Leven zonder schuld en verantwoordelijkheid

Door Maarten Meester op 20 september 2011

Cover van 08-2011
08-2011 Filosofie magazine Lees het magazine

Stel dat je geen vrije wil hebt, ben je dan ook nergens verantwoordelijk voor? Filosoof Jan Verplaetse vindt van wel en hield dat voor aan zijn vrouw. ‘Dat pakte ik toen verkeerd aan’, zegt Verplaetse nu.
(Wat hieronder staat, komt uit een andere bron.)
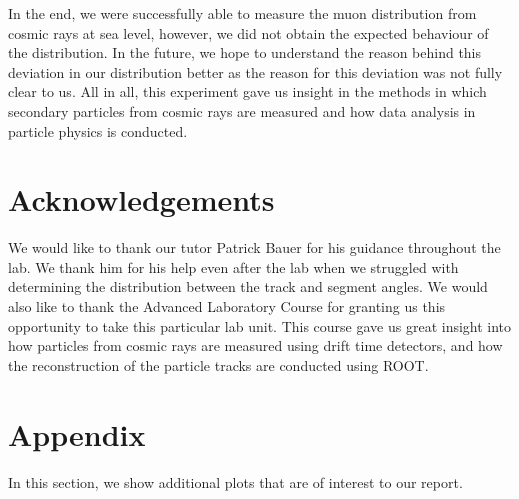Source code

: \documentclass[a4paper]{report}
\numberwithin{equation}{section}
\begin{document}
In the end, we were successfully able to measure the muon distribution from cosmic rays at sea level, however, we did not obtain
the expected behaviour of the distribution. In the future, we hope to understand the reason behind this deviation in our distribution better as 
the reason for this deviation was not fully clear to us. All in all, this experiment gave us insight in the methods in which 
secondary particles from cosmic rays are measured and how data analysis in particle physics is conducted.


\chapter{Acknowledgements}

We would like to thank our tutor Patrick Bauer for his guidance throughout the lab. We thank him for his help even after the lab 
when we struggled with determining the distribution between the track and segment angles. We would also like to thank the Advanced 
Laboratory Course for granting us this opportunity to take this particular lab unit. This course gave us great insight into 
how particles from cosmic rays are measured using drift time detectors, and how the reconstruction of the particle tracks are 
conducted using ROOT. 

\printbibliography

\chapter{Appendix} \label{chap:appendix}

In this section, we show additional plots that are of interest to our report.\par 
\end{document}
Welkom bij de filosoof thuis. Zijn partner komt net binnen. Zij heeft ruzie met een collega gehad en wil even lekker stoom afblazen. Maar Jan Verplaetse zelf is na lang delibereren tot de slotsom gekomen dat de vrije wil niet bestaat en dat daarmee verantwoordelijkheid en schuld onhoudbare concepten zijn. Hij vertelt zijn partner dan ook dat ze haar collega niets kan en mag verwijten. Zij eist echter concrete solidariteit. Houdt hij wel van haar, dat hij zo reageert? Wat bindt hen eigenlijk nog, als ze zo verschillend met de situatie omgaan? Uiteindelijk maakt zijn filosofische positie bijna een eind aan hun relatie.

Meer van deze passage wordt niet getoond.